The critical property of a model is an isomorphism with its object, the thing being modeled. Strictly speaking, isomorphism is a one-to-one correspondence between the elements and relationships in the model and the elements and relationships in its object. Needless to say, strict isomorphism is not satisfied by many metaphors and analogies even though these can aid understanding; the lack of strict isomorphism, however, should serve as a caution in taking analogies too literally. Similar caution applies to models in general since it is all too easy to reify the model, that is, confuse the model with its object. Models do not capture all the properties of their objects, so that even with strict isomorphism, a model inevitably omits significant aspects of the object. As long as those concerned with a model recognize this limitation, they can employ the model fruitfully and unproblematically.

A loose usage of ‘‘model’’ treats it as synonymous with ‘‘theory’’ or as theory expressed in mathematical symbols. While it is possible to have a model of a theory, the working definition given above rules out synonymous usage because a model of x must resemble x in terms of pattern or structure, whereas a theory about x, that predicts or explains x, need not, and generally does not, resemble x. In short, theories of x do not have to be isomorphic with x; models do.

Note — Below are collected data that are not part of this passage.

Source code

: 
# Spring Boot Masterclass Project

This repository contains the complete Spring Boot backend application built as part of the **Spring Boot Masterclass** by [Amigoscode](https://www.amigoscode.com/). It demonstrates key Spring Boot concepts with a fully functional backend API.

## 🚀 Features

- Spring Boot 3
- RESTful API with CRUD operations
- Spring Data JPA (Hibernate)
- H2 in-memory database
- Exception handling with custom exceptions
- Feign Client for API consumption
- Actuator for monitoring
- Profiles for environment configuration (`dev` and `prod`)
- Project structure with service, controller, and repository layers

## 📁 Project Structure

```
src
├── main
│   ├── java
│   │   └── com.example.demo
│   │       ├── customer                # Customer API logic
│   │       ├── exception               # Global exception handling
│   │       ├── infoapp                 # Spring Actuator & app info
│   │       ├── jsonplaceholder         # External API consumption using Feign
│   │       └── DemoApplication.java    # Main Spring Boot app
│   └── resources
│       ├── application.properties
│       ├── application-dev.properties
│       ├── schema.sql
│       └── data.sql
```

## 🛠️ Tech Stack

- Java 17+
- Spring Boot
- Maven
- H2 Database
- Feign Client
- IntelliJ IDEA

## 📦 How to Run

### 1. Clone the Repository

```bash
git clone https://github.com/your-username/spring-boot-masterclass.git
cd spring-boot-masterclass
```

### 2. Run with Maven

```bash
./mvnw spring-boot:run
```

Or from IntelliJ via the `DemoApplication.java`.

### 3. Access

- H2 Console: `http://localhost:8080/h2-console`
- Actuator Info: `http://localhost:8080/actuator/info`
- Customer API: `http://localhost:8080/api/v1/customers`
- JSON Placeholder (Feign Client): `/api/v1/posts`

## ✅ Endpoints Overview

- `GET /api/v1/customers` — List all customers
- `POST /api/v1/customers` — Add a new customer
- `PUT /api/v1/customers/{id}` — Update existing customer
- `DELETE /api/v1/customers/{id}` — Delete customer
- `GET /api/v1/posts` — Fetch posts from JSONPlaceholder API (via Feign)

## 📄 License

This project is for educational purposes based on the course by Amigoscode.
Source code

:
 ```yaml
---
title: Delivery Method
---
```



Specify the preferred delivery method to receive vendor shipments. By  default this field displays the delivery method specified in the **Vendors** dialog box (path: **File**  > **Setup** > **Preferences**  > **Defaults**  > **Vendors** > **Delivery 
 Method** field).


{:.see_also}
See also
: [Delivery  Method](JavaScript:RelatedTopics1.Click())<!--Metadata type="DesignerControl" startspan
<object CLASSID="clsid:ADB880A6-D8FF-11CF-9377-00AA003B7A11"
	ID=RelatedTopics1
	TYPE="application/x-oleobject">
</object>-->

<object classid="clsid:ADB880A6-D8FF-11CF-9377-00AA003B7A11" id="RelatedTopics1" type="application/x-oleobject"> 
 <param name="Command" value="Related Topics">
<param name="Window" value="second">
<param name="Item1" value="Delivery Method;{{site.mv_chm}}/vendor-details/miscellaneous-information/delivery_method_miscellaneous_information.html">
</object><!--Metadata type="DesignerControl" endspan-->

In formulating a working definition of paradigm, it would seem reasonable to follow Kuhn since he is largely responsible for the contemporary significance of the idea. This presents serious difficulties, however, for as Laudan observes, ‘‘Kuhn’s notion of paradigm has been shown to be systematically ambiguous . . . and thus difficult to characterize accurately’’ (1977, p. 73). While constructing a definition of ‘‘paradigm’’ is a formidable task, it is an essential one because the paradigm is critical to an understanding of Kuhn, and Kuhn’s work plays an important role in many of the current controversies in sociology. Some of the ambiguity disappears if one distinguishes between what a paradigm is and what a paradigm does; still, it would be presumptuous to believe that one could fully capture Kuhn’s concept with all its

nuances. The following working definition has the more modest goal of representing many of his key ideas:

A paradigm is a significant scientific achievement recognized by a particular community of scientists that provides a model from which springs a coherent tradition of scientific research and also a general way of looking at the world.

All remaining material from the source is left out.